» **Task objective**:
Every line in the data below that has the word "best" should be returned.

======== Materials provided

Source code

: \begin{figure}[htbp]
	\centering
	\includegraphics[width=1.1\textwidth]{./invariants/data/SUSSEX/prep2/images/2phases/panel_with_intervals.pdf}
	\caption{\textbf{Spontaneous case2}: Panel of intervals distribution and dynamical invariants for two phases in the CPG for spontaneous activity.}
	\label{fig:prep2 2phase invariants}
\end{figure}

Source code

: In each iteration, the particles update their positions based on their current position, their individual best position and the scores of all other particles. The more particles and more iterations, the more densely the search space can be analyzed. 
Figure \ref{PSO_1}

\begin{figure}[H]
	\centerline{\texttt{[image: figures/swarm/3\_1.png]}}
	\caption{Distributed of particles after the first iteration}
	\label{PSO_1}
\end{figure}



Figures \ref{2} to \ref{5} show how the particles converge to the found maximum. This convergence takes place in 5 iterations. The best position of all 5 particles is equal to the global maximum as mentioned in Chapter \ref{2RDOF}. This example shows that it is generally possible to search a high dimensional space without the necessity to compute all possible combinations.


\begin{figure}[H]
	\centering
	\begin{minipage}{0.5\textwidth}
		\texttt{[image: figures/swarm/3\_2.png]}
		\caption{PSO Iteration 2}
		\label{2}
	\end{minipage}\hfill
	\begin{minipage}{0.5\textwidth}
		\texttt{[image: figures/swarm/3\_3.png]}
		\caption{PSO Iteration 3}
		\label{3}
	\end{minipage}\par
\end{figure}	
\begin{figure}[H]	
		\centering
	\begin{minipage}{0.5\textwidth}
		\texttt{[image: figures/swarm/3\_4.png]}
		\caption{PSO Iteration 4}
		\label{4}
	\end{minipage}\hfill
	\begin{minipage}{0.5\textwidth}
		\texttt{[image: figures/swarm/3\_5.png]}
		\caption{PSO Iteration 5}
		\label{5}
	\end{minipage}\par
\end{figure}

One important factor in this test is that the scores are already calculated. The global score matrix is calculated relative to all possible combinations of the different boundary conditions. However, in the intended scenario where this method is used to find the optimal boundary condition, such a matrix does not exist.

================

» **Response area**:
: In each iteration, the particles update their positions based on their current position, their individual best position and the scores of all other particles. The more particles and more iterations, the more densely the search space can be analyzed. 
Figures \ref{2} to \ref{5} show how the particles converge to the found maximum. This convergence takes place in 5 iterations. The best position of all 5 particles is equal to the global maximum as mentioned in Chapter \ref{2RDOF}. This example shows that it is generally possible to search a high dimensional space without the necessity to compute all possible combinations.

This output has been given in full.